# Task
In this exercise, restate the listing word for word.

# Provided entries
# # # #

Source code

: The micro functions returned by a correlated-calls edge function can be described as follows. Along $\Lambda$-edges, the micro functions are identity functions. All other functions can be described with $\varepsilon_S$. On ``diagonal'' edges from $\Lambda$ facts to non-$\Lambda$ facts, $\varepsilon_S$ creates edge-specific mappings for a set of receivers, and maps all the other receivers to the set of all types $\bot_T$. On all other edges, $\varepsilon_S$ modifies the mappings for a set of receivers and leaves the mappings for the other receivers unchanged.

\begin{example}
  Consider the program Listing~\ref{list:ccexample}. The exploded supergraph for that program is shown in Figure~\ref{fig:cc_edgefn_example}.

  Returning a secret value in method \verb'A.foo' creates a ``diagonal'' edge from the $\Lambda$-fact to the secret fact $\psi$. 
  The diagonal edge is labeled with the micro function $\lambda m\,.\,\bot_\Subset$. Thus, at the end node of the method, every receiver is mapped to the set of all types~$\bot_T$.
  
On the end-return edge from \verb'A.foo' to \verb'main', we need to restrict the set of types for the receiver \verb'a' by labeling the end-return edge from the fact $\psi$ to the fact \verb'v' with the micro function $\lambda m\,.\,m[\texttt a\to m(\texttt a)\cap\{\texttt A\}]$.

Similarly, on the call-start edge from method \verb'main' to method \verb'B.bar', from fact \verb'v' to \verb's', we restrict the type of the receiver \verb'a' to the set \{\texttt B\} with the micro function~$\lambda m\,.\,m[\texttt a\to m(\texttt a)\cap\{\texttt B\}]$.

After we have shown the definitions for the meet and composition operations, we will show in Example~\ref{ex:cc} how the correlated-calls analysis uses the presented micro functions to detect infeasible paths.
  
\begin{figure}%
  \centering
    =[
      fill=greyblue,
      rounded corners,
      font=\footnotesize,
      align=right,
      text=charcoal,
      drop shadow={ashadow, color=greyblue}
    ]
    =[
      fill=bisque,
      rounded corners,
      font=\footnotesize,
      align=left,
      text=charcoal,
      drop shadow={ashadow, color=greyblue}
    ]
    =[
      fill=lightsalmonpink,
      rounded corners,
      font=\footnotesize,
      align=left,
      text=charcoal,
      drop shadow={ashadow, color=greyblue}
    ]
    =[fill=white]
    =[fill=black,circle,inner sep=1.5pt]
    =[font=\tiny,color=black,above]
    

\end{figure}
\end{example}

# # # #

# Response area
Source code

: The micro functions returned by a correlated-calls edge function can be described as follows. Along $\Lambda$-edges, the micro functions are identity functions. All other functions can be described with $\varepsilon_S$. On ``diagonal'' edges from $\Lambda$ facts to non-$\Lambda$ facts, $\varepsilon_S$ creates edge-specific mappings for a set of receivers, and maps all the other receivers to the set of all types $\bot_T$. On all other edges, $\varepsilon_S$ modifies the mappings for a set of receivers and leaves the mappings for the other receivers unchanged.

\begin{example}
  Consider the program Listing~\ref{list:ccexample}. The exploded supergraph for that program is shown in Figure~\ref{fig:cc_edgefn_example}.

  Returning a secret value in method \verb'A.foo' creates a ``diagonal'' edge from the $\Lambda$-fact to the secret fact $\psi$. 
  The diagonal edge is labeled with the micro function $\lambda m\,.\,\bot_\Subset$. Thus, at the end node of the method, every receiver is mapped to the set of all types~$\bot_T$.
  
On the end-return edge from \verb'A.foo' to \verb'main', we need to restrict the set of types for the receiver \verb'a' by labeling the end-return edge from the fact $\psi$ to the fact \verb'v' with the micro function $\lambda m\,.\,m[\texttt a\to m(\texttt a)\cap\{\texttt A\}]$.

Similarly, on the call-start edge from method \verb'main' to method \verb'B.bar', from fact \verb'v' to \verb's', we restrict the type of the receiver \verb'a' to the set \{\texttt B\} with the micro function~$\lambda m\,.\,m[\texttt a\to m(\texttt a)\cap\{\texttt B\}]$.

After we have shown the definitions for the meet and composition operations, we will show in Example~\ref{ex:cc} how the correlated-calls analysis uses the presented micro functions to detect infeasible paths.
  
\begin{figure}%
  \centering
    =[
      fill=greyblue,
      rounded corners,
      font=\footnotesize,
      align=right,
      text=charcoal,
      drop shadow={ashadow, color=greyblue}
    ]
    =[
      fill=bisque,
      rounded corners,
      font=\footnotesize,
      align=left,
      text=charcoal,
      drop shadow={ashadow, color=greyblue}
    ]
    =[
      fill=lightsalmonpink,
      rounded corners,
      font=\footnotesize,
      align=left,
      text=charcoal,
      drop shadow={ashadow, color=greyblue}
    ]
    =[fill=white]
    =[fill=black,circle,inner sep=1.5pt]
    =[font=\tiny,color=black,above]
    

\end{figure}
\end{example}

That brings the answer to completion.